「経験の代価とは何か。それは歌で買えるものか。あるいは街頭の踊りで得られるものか。いや、それは人が持つすべて――家も、妻も、子も――を代価として支払って初めて得られるのだ」

- 1757年11月28日~1827年8月12日(69歳没)
- イギリス出身
- 詩人、画家、銅版画職人、神秘主義思想家
英文
”What is the price of experience? Do men buy it for a song? Or wisdom for a dance in the street? No, it is bought with the price of all the man hath, his house, his wife, his children.”
日本語訳
「経験の代価とは何か。それは歌で買えるものか。あるいは街頭の踊りで得られるものか。いや、それは人が持つすべて――家も、妻も、子も――を代価として支払って初めて得られるのだ」
解説
この言葉は、経験と知恵の獲得に伴う犠牲の大きさを鋭く描いている。ブレイクは、経験や知恵が軽々しく得られるものではなく、人生における最も深い代償――愛する人や生活の基盤までも犠牲にすることによって得られると強調している。ここには、真の知恵は生きる苦難と犠牲を通してのみ到達できるという厳しい現実認識が込められている。

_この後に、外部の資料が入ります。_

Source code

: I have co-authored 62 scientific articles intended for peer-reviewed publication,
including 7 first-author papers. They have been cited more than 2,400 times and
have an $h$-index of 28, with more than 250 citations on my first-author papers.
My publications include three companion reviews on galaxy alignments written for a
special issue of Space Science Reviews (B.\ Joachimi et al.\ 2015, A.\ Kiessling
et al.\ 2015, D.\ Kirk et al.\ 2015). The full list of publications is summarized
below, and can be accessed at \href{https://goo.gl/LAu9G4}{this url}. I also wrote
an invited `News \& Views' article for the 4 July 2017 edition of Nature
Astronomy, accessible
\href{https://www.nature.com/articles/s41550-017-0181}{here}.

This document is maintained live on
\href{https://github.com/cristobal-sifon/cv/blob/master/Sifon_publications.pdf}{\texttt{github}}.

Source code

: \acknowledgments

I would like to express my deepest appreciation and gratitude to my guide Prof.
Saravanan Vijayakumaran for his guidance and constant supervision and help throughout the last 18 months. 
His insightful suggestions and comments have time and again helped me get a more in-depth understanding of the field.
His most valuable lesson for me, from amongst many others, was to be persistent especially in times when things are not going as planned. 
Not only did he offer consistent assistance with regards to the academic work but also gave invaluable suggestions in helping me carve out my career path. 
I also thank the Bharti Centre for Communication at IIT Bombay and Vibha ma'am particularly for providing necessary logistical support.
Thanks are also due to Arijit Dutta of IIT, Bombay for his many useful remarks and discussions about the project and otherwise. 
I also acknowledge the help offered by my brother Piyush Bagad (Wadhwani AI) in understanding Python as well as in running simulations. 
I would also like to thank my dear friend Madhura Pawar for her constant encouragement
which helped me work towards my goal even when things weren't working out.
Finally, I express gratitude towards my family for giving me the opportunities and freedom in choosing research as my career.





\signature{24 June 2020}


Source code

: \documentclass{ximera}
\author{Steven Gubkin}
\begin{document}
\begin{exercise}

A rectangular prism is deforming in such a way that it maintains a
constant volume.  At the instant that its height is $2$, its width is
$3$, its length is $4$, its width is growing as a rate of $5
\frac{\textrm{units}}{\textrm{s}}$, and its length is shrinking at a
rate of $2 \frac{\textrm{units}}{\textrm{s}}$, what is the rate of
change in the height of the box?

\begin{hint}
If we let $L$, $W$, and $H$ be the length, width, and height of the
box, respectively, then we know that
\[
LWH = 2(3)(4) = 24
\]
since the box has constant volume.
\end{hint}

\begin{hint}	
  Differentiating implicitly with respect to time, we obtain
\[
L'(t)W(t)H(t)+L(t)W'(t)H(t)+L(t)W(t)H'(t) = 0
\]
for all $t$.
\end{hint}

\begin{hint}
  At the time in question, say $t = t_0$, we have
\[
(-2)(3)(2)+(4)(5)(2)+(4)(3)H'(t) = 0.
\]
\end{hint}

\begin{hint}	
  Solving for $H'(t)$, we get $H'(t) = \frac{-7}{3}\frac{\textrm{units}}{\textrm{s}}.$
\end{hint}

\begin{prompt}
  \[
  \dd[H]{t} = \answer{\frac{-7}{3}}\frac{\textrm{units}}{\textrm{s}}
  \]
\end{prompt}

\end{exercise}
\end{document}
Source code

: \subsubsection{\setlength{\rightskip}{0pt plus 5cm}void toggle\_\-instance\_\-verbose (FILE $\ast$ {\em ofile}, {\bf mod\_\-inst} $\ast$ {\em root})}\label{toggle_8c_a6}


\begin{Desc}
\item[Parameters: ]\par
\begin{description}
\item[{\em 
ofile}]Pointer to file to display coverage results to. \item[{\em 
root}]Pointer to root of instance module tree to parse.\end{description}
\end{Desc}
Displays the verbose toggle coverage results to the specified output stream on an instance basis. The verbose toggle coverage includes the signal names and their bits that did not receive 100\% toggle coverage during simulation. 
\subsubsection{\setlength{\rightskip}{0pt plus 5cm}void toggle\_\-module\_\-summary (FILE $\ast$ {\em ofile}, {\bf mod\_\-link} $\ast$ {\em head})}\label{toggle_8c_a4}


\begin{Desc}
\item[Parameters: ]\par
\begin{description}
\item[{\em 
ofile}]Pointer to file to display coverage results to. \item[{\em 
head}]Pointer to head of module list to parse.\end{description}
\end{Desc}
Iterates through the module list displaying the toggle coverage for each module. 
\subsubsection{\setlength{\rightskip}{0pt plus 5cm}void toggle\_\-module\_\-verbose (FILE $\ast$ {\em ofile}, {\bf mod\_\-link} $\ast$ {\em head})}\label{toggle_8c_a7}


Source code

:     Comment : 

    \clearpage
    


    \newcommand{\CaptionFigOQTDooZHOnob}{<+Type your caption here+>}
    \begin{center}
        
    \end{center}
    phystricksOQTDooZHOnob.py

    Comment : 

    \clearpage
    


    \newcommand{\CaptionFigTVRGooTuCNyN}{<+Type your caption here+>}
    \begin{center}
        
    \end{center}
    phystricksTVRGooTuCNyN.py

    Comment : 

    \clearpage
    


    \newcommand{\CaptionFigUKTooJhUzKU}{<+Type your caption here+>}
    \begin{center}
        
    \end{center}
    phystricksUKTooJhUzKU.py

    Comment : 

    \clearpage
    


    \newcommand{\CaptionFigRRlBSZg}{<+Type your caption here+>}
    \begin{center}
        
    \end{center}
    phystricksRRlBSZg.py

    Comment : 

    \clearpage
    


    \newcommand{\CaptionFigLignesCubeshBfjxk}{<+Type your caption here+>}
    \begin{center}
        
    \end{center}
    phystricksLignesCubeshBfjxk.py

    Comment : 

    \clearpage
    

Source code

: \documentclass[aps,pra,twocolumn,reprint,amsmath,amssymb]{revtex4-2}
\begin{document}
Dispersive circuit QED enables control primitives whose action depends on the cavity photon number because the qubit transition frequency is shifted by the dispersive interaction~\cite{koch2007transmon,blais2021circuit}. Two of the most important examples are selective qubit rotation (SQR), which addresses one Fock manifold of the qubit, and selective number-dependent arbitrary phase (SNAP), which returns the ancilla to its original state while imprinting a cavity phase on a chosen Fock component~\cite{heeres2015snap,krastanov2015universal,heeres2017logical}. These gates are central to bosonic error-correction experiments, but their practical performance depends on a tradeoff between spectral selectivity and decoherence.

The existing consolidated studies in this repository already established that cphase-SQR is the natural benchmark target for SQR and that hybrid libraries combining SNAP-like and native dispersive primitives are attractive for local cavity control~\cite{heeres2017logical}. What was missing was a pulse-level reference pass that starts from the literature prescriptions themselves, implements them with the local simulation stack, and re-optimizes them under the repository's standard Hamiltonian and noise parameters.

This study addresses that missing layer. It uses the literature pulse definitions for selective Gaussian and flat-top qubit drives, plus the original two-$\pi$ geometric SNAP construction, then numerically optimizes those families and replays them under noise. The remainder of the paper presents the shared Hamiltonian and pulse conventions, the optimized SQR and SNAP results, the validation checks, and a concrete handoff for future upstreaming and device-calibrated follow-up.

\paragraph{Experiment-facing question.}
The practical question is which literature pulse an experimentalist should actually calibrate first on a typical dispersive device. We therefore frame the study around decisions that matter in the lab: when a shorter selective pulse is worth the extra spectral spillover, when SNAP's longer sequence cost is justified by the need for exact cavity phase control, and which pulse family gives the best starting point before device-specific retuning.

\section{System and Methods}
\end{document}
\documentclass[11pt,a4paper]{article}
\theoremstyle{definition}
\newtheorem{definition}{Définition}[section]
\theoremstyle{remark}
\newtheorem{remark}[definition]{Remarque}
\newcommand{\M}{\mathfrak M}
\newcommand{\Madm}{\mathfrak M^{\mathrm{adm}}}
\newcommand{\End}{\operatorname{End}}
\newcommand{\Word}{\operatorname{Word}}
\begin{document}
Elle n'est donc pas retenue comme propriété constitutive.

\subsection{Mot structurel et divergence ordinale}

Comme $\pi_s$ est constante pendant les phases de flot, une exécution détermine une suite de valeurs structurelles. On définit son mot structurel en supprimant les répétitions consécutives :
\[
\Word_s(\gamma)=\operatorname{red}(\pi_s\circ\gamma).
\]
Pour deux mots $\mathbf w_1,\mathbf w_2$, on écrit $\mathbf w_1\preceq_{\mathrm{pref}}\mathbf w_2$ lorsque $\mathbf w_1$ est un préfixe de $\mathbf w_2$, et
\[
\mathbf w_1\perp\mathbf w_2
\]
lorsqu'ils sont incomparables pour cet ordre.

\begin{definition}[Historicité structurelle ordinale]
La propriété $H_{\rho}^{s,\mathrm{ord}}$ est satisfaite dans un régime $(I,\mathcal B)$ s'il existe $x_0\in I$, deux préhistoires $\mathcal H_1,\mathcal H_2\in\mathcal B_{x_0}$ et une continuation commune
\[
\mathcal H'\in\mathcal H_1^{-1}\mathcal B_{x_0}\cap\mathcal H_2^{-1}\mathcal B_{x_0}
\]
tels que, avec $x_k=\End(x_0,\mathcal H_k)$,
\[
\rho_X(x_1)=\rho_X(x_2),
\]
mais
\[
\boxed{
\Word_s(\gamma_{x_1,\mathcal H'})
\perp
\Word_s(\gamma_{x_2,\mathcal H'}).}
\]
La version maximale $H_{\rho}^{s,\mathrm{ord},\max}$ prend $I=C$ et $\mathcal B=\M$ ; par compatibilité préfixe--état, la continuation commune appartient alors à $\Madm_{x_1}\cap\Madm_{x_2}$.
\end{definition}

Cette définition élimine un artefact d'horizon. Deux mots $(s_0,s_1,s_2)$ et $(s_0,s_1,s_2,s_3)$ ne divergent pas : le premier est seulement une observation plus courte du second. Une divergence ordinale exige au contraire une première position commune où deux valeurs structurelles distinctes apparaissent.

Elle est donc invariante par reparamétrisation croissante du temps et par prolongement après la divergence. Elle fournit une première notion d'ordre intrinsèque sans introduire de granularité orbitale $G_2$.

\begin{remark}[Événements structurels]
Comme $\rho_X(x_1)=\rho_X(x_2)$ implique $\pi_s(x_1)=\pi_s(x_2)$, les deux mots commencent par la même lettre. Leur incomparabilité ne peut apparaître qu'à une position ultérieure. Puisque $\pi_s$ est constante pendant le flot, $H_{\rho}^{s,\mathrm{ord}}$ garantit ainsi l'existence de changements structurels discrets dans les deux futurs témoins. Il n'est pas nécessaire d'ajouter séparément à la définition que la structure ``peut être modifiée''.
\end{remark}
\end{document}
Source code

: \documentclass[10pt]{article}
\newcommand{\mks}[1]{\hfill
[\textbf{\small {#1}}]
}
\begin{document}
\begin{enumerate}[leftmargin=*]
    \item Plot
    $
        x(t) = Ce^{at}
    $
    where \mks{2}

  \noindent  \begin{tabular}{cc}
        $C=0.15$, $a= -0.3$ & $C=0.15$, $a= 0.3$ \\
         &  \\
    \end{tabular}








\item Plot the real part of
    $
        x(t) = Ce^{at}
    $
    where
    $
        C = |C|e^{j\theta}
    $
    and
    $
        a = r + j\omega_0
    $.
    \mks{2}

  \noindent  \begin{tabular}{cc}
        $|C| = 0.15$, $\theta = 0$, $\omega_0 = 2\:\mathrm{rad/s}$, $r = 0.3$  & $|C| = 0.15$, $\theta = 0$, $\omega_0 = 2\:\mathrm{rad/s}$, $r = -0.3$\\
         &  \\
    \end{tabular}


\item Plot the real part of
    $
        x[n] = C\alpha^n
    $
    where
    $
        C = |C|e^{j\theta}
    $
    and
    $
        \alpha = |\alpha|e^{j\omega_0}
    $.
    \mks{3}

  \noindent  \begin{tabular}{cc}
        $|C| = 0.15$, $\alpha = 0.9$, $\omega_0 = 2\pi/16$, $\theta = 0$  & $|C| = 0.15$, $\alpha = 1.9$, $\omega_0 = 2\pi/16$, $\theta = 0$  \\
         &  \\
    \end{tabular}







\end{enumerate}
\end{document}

この思想は、彼の詩的世界に通底する「苦難を通じた成長」というテーマとも重なる。18世紀末から19世紀初頭の社会では、啓蒙主義的な合理主義が知識を単なる学習や教育の成果として捉えがちであった。だがブレイクは、知恵は教科書からではなく、人生そのものの試練や喪失から生まれると主張した。この視点は、彼の反体制的かつ人間的な思想をよく表している。
現代においても、この名言は深い共感を呼ぶ。例えば、大きな失敗や愛する人との別れといった人生の試練は、痛みと代償を伴うが、それを通じてこそ人は本当の経験を得る。知恵は容易な代価ではなく、人生そのものの重さを支払って得られる宝である。ブレイクの言葉は、経験の尊さとその背後にある犠牲の現実を忘れるなと訴えている。